Tests & Methodology

The 2024 edition of the PV Module Index Report compiles the results of bankability and beyond-qualification tests conducted at RETC’s accredited laboratories over 12 months, spanning Q2 2023 through Q1 2024. Like previous editions, this year’s report catalogs testing sequences and data according to three interrelated and equally influential manufacturing disciplines: module quality, performance, and reliability.

We present performance distribution data for specific test sequences within each of these three disciplines. By filtering these comparative data, project stakeholders can specify products or qualify project designs best suited to a specific environment, location, asset, or portfolio.

To characterize long-term in-field reliability, industry stakeholders—including subject matter experts at RETC—have developed enhanced testing standards, procedures, and sequences that go beyond minimum product safety and design qualification requirements. These beyond-qualification test protocols put additional stress on modules to identify areas of weakness and better predict long-term in-field reliability.
As solar projects increase in scale, frequency, and geographical distribution, project stakeholders must remain vigilant regarding performance risks. How do different technologies perform under low-irradiance conditions or in relation to changing sun angles? Is a specific bill of materials susceptible to irradiance- or temperature-induced degradation under expected conditions of use? Will modules and systems perform as expected under the peak power conditions critical to energy yield optimization? Laboratory data allow for a science- and engineering-based understanding of both short- and long-term PV system performance.
To meet user standards, PV modules must be durable enough to withstand multiple decades of in-field exposure. Not surprisingly, reliable in-field operation over a 25-30 year service life is not an accident. Studies have consistently shown a strong positive correlation between quality and return on investment and other profitability indicators.

Accolades in the PV Module Index Report

Overall Highest Achiever

To achieve RETC’s top honor, module companies must our high achievement criteria in three disciplines: module reliability, performance, and quality.

In other words, “Overall Highest Achiever” status effectively indicates that RETC recognizes a company for “High Achievement in Reliability,” “High Achievement in Performance,” and “High Achievement in Quality.”

High Achievement in [a Discipline]

To achieve discipline-level recognition, such as “High Achievement in Performance,” module companies must excel across multiple test sequences within the module performance or reliability disciplines.

RETC awards discipline-level recognition to manufacturers that do not meet our “Overall Highest Achiever” criteria.

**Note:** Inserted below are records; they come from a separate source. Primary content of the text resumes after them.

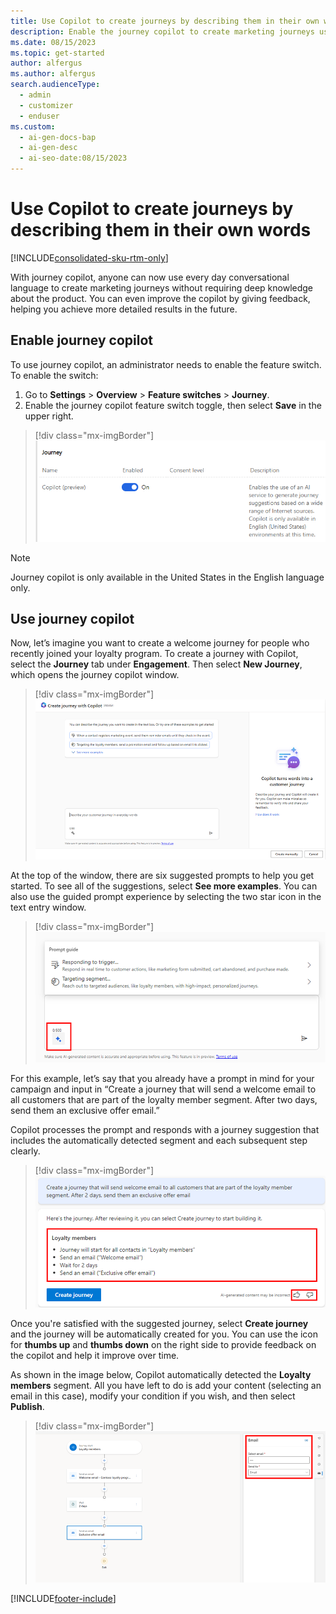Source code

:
 ```yaml
---
title: Use Copilot to create journeys by describing them in their own words
description: Enable the journey copilot to create marketing journeys using everyday language and provide feedback to improve results.
ms.date: 08/15/2023
ms.topic: get-started
author: alfergus
ms.author: alfergus
search.audienceType:
  - admin
  - customizer
  - enduser
ms.custom:
  - ai-gen-docs-bap
  - ai-gen-desc
  - ai-seo-date:08/15/2023
---
```


# Use Copilot to create journeys by describing them in their own words

[!INCLUDE[consolidated-sku-rtm-only](../includes/consolidated-sku-rtm-only.md)]

With journey copilot, anyone can now use every day conversational language to create marketing journeys without requiring deep knowledge about the product. You can even improve the copilot by giving feedback, helping you achieve more detailed results in the future.

## Enable journey copilot

To use journey copilot, an administrator needs to enable the feature switch. To enable the switch:
1. Go to **Settings** > **Overview** > **Feature switches** > **Journey**.
1. Enable the journey copilot feature switch toggle, then select **Save** in the upper right.

> [!div class="mx-imgBorder"]
> ![Enable copilot feature](media/real-time-marketing-enable-copilot.png "Enable copilot feature")

> [!NOTE]
> Journey copilot is only available in the United States in the English language only.

## Use journey copilot

Now, let’s imagine you want to create a welcome journey for people who recently joined your loyalty program. To create a journey with Copilot, select the **Journey** tab under **Engagement**. Then select **New Journey**, which opens the journey copilot window.

> [!div class="mx-imgBorder"]
> ![Use Copilot to start creating a journey](media/real-time-marketing-use-copilot-for-journey-creation.png "[Use Copilot to start creating a journey")

At the top of the window, there are six suggested prompts to help you get started. To see all of the suggestions, select **See more examples**. You can also use the guided prompt experience by selecting the two star icon in the text entry window.

> [!div class="mx-imgBorder"]
> ![Use the guided prompt experience start your journey creation process](media/real-time-marketing-use-prompts-to-get-started.png "Use guided prompt experience to start your journey creation process")

For this example, let’s say that you already have a prompt in mind for your campaign and input in “Create a journey that will send a welcome email to all customers that are part of the loyalty member segment. After two days, send them an exclusive offer email.”

Copilot processes the prompt and responds with a journey suggestion that includes the automatically detected segment and each subsequent step clearly.

> [!div class="mx-imgBorder"]
> ![Screenshot showing Copilot's suggestions for journey](media/real-time-marketing-copilot-suggested-journey-tasks.png "Screenshot showing Copilot's suggestions for journey")

Once you're satisfied with the suggested journey, select **Create journey** and the journey will be automatically created for you. You can use the icon for **thumbs up** and **thumbs down** on the right side to provide feedback on the copilot and help it improve over time.

As shown in the image below, Copilot automatically detected the **Loyalty members** segment. All you have left to do is add your content (selecting an email in this case), modify your condition if you wish, and then select **Publish**.

> [!div class="mx-imgBorder"]
> ![Screenshot showing ready to create a journey](media/real-time-marketing-ready-to-create-journey.png "Screenshot showing ready to create a journey")

[!INCLUDE[footer-include](../includes/footer-banner.md)]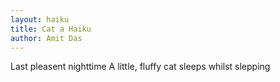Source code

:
 ```yaml
---
layout: haiku
title: Cat a Haiku
author: Amit Das
---
```

Last pleasent nighttime
A little, fluffy cat sleeps
whilst slepping 
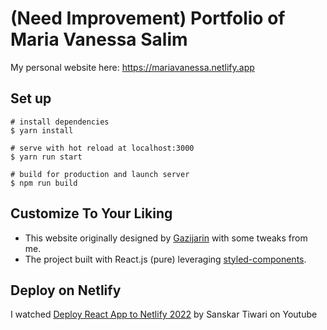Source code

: # (Need Improvement) Portfolio of Maria Vanessa Salim
My personal website here: https://mariavanessa.netlify.app

## Set up
```
# install dependencies
$ yarn install

# serve with hot reload at localhost:3000
$ yarn run start

# build for production and launch server
$ npm run build
```

## Customize To Your Liking
- This website originally designed by [Gazijarin](https://github.com/gazijarin/Gazi) with some tweaks from me.
- The project built with React.js (pure) leveraging [styled-components](https://github.com/styled-components/styled-components).

## Deploy on Netlify
I watched [Deploy React App to Netlify 2022](https://www.youtube.com/watch?v=OPalwvWO63U) by Sanskar Tiwari on Youtube
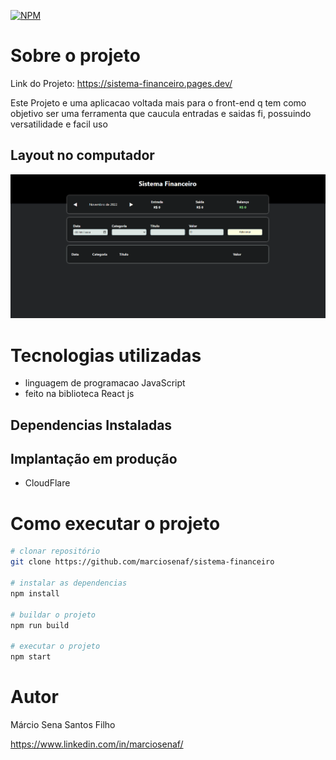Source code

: [![NPM](https://img.shields.io/npm/l/react)](https://github.com/marciosenaf/sistema-financeiro/blob/main/LICENSE) 

# Sobre o projeto

Link do Projeto: https://sistema-financeiro.pages.dev/

Este Projeto e uma aplicacao voltada mais para o front-end q tem como objetivo ser uma ferramenta que caucula entradas e saidas fi, possuindo versatilidade e facil uso

## Layout no computador
![Web](https://github.com/marciosenaf/sistema-financeiro/blob/main/public/computer.readme.png)

# Tecnologias utilizadas

- linguagem de programacao JavaScript
- feito na biblioteca React js

## Dependencias Instaladas




## Implantação em produção
- CloudFlare

# Como executar o projeto

```bash
# clonar repositório
git clone https://github.com/marciosenaf/sistema-financeiro

# instalar as dependencias
npm install

# buildar o projeto
npm run build

# executar o projeto
npm start
```

# Autor

Márcio Sena Santos Filho

https://www.linkedin.com/in/marciosenaf/

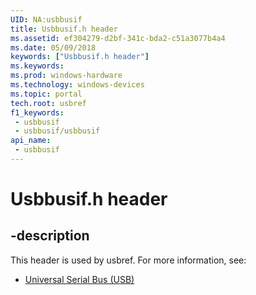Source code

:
 ```yaml
---
UID: NA:usbbusif
title: Usbbusif.h header
ms.assetid: ef304279-d2bf-341c-bda2-c51a3077b4a4
ms.date: 05/09/2018
keywords: ["Usbbusif.h header"]
ms.keywords: 
ms.prod: windows-hardware
ms.technology: windows-devices
ms.topic: portal
tech.root: usbref
f1_keywords:
 - usbbusif
 - usbbusif/usbbusif
api_name:
 - usbbusif
---
```


# Usbbusif.h header


## -description

This header is used by usbref. For more information, see:

- [Universal Serial Bus (USB)](../_usbref/index.md)

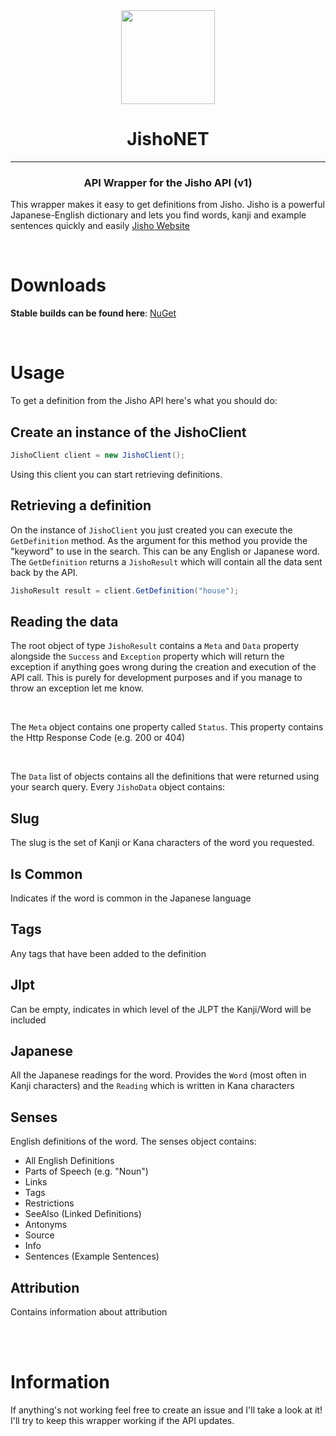 <div align="center">
    <img src="http://cdn.mutedevs.nl/nuget/JishoNET/icon.png" style="width: 150px" />

# JishoNET
<hr />

### API Wrapper for the Jisho API (v1)

</div>



This wrapper makes it easy to get definitions from Jisho.
Jisho is a powerful Japanese-English dictionary and lets you find words, kanji and example sentences quickly and easily [Jisho Website](https://jisho.org/) 

<br>

# Downloads
**Stable builds can be found here**:
[NuGet](https://www.nuget.org/packages/JishoNET/)

<br>

# Usage
To get a definition from the Jisho API here's what you should do:

## Create an instance of the JishoClient
```cs
JishoClient client = new JishoClient();
```
Using this client you can start retrieving definitions.

## Retrieving a definition
On the instance of `JishoClient` you just created you can execute the `GetDefinition` method. As the argument for this method you provide the "keyword" to use in the search. This can be any English or Japanese word. The `GetDefinition` returns a `JishoResult` which will contain all the data sent back by the API.
```cs
JishoResult result = client.GetDefinition("house");
```

## Reading the data
The root object of type `JishoResult` contains a `Meta` and `Data` property alongside the `Success` and `Exception` property which will return the exception if anything goes wrong during the creation and execution of the API call. This is purely for development purposes and if you manage to throw an exception let me know.

<br>

The `Meta` object contains one property called `Status`. This property contains the Http Response Code (e.g. 200 or 404)

<br>

The `Data` list of objects contains all the definitions that were returned using your search query. Every `JishoData` object contains:


## Slug
The slug is the set of Kanji or Kana characters of the word you requested.

## Is Common
Indicates if the word is common in the Japanese language

## Tags
Any tags that have been added to the definition

## Jlpt
Can be empty, indicates in which level of the JLPT the Kanji/Word will be included

## Japanese
All the Japanese readings for the word. Provides the `Word` (most often in Kanji characters) and the `Reading` which is written in Kana characters

## Senses
English definitions of the word. The senses object contains:

- All English Definitions
- Parts of Speech (e.g. "Noun")
- Links 
- Tags
- Restrictions
- SeeAlso (Linked Definitions)
- Antonyms
- Source
- Info
- Sentences (Example Sentences)

## Attribution
Contains information about attribution

<br><br>

# Information
If anything's not working feel free to create an issue and I'll take a look at it! I'll try to keep this wrapper working if the API updates. 
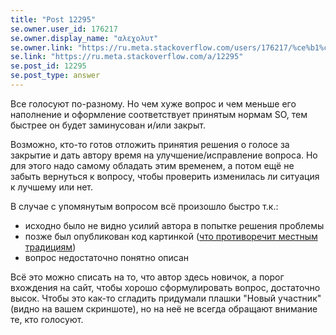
 ```yaml
---
title: "Post 12295"
se.owner.user_id: 176217
se.owner.display_name: "αλεχολυτ"
se.owner.link: "https://ru.meta.stackoverflow.com/users/176217/%ce%b1%ce%bb%ce%b5%cf%87%ce%bf%ce%bb%cf%85%cf%84"
se.link: "https://ru.meta.stackoverflow.com/a/12295"
se.post_id: 12295
se.post_type: answer
---
```

<p>Все голосуют по-разному. Но чем хуже вопрос и чем меньше его наполнение и оформление соответствует принятым нормам SO, тем быстрее он будет заминусован и/или закрыт.</p>
<p>Возможно, кто-то готов отложить принятия решения о голосе за закрытие и дать автору время на улучшение/исправление вопроса. Но для этого надо самому обладать этим временем, а потом ещё не забыть вернуться к вопросу, чтобы проверить изменилась ли ситуация к лучшему или нет.</p>
<p>В случае с упомянутым вопросом всё произошло быстро т.к.:</p>
<ul>
<li>исходно было не видно усилий автора в попытке решения проблемы</li>
<li>позже был опубликован код картинкой (<a href="https://ru.meta.stackoverflow.com/q/5298/176217">что противоречит местным традициям</a>)</li>
<li>вопрос недостаточно понятно описан</li>
</ul>
<p>Всё это можно списать на то, что автор здесь новичок, а порог вхождения на сайт, чтобы хорошо сформулировать вопрос, достаточно высок. Чтобы это как-то сгладить придумали плашки &quot;Новый участник&quot; (видно на вашем скриншоте), но на неё не всегда обращают внимание те, кто голосуют.</p>
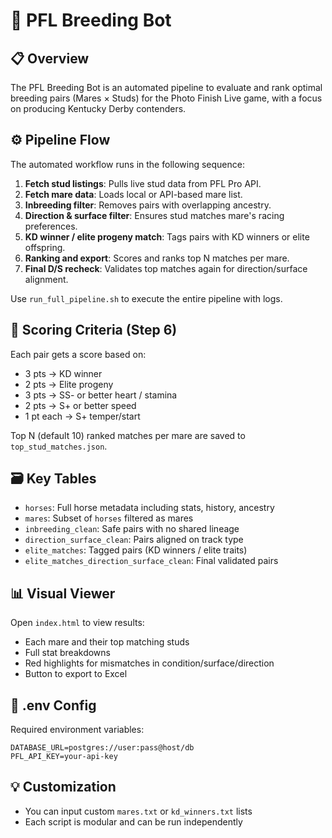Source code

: # 🐴 PFL Breeding Bot

## 📋 Overview
The PFL Breeding Bot is an automated pipeline to evaluate and rank optimal breeding pairs (Mares × Studs) for the Photo Finish Live game, with a focus on producing Kentucky Derby contenders.

## ⚙️ Pipeline Flow

The automated workflow runs in the following sequence:

1. **Fetch stud listings**: Pulls live stud data from PFL Pro API.
2. **Fetch mare data**: Loads local or API-based mare list.
3. **Inbreeding filter**: Removes pairs with overlapping ancestry.
4. **Direction & surface filter**: Ensures stud matches mare's racing preferences.
5. **KD winner / elite progeny match**: Tags pairs with KD winners or elite offspring.
6. **Ranking and export**: Scores and ranks top N matches per mare.
7. **Final D/S recheck**: Validates top matches again for direction/surface alignment.

Use `run_full_pipeline.sh` to execute the entire pipeline with logs.

## 🧠 Scoring Criteria (Step 6)
Each pair gets a score based on:
- 3 pts → KD winner
- 2 pts → Elite progeny
- 3 pts → SS- or better heart / stamina
- 2 pts → S+ or better speed
- 1 pt each → S+ temper/start

Top N (default 10) ranked matches per mare are saved to `top_stud_matches.json`.

## 🗃️ Key Tables

- `horses`: Full horse metadata including stats, history, ancestry
- `mares`: Subset of `horses` filtered as mares
- `inbreeding_clean`: Safe pairs with no shared lineage
- `direction_surface_clean`: Pairs aligned on track type
- `elite_matches`: Tagged pairs (KD winners / elite traits)
- `elite_matches_direction_surface_clean`: Final validated pairs

## 📊 Visual Viewer

Open `index.html` to view results:
- Each mare and their top matching studs
- Full stat breakdowns
- Red highlights for mismatches in condition/surface/direction
- Button to export to Excel

## 🔐 .env Config

Required environment variables:
```
DATABASE_URL=postgres://user:pass@host/db
PFL_API_KEY=your-api-key
```

## 💡 Customization

- You can input custom `mares.txt` or `kd_winners.txt` lists
- Each script is modular and can be run independently
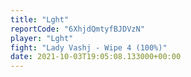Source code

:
 ```yaml
---
title: "Lght"
reportCode: "6XhjdQmtyfBJDVzN"
player: "Lght"
fight: "Lady Vashj - Wipe 4 (100%)"
date: 2021-10-03T19:05:08.133000+00:00
---
```

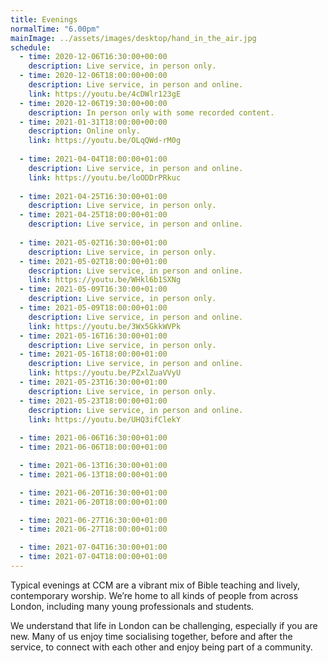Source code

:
 ```yaml
---
title: Evenings
normalTime: "6.00pm"
mainImage: ../assets/images/desktop/hand_in_the_air.jpg
schedule:
  - time: 2020-12-06T16:30:00+00:00
    description: Live service, in person only.
  - time: 2020-12-06T18:00:00+00:00
    description: Live service, in person and online.
    link: https://youtu.be/4cDWlr123gE
  - time: 2020-12-06T19:30:00+00:00
    description: In person only with some recorded content.
  - time: 2021-01-31T18:00:00+00:00
    description: Online only.
    link: https://youtu.be/OLqQWd-rM0g
    
  - time: 2021-04-04T18:00:00+01:00
    description: Live service, in person and online.
    link: https://youtu.be/loODDrPRkuc
  
  - time: 2021-04-25T16:30:00+01:00
    description: Live service, in person only.
  - time: 2021-04-25T18:00:00+01:00
    description: Live service, in person and online.
    
  - time: 2021-05-02T16:30:00+01:00
    description: Live service, in person only.
  - time: 2021-05-02T18:00:00+01:00
    description: Live service, in person and online.
    link: https://youtu.be/WHkl6b1SXNg
  - time: 2021-05-09T16:30:00+01:00
    description: Live service, in person only.
  - time: 2021-05-09T18:00:00+01:00
    description: Live service, in person and online.
    link: https://youtu.be/3Wx5GkkWVPk
  - time: 2021-05-16T16:30:00+01:00
    description: Live service, in person only.
  - time: 2021-05-16T18:00:00+01:00
    description: Live service, in person and online.
    link: https://youtu.be/PZxlZuaVVyU
  - time: 2021-05-23T16:30:00+01:00
    description: Live service, in person only.
  - time: 2021-05-23T18:00:00+01:00
    description: Live service, in person and online.
    link: https://youtu.be/UHQ3ifClekY
  
  - time: 2021-06-06T16:30:00+01:00
  - time: 2021-06-06T18:00:00+01:00

  - time: 2021-06-13T16:30:00+01:00
  - time: 2021-06-13T18:00:00+01:00

  - time: 2021-06-20T16:30:00+01:00
  - time: 2021-06-20T18:00:00+01:00

  - time: 2021-06-27T16:30:00+01:00
  - time: 2021-06-27T18:00:00+01:00

  - time: 2021-07-04T16:30:00+01:00
  - time: 2021-07-04T18:00:00+01:00
---
```

Typical evenings at CCM are a vibrant mix of Bible teaching and lively, contemporary worship. We’re home to all kinds of people from across London, including many young professionals and students.

We understand that life in London can be challenging, especially if you are new. Many of us enjoy time socialising together, before and after the service, to connect with each other and enjoy being part of a community.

Test Category High Achiever

To achieve test category-level recognition, module companies must meet high achievement criteria within at least one individual test sequence.

RETC awards “Test Category High Achiever” recognition to manufacturers that do not meet our criteria for discipline-level or overall high achievement.

Performance Indicators

CEC Certification

Solar modules must be included on an eligible equipment list maintained and regularly updated by the CEC to qualify for solar incentive programs around the US. This CEC listing requires additional testing and characterization beyond the basic UL product certification tests.
Conversion Efficiency

The percentage of incident solar energy converted to electrical energy is an essential figure of merit for PV modules and cell technologies. Nominal module conversion efficiency is determined by dividing a product’s nameplate STC-rated power by its total aperture area. Cell technology and module design play a significant role in module efficiency.
Incidence Angle Modifier (IAM)

Performance characteristic that accounts for changes in PV module output based on changing sun angles. Essential for understanding module performance at different times or seasons, especially early or late in the day or in winter when the sun is low on the horizon.
Light & Elevated Temperature Induced Degradation (LeTID)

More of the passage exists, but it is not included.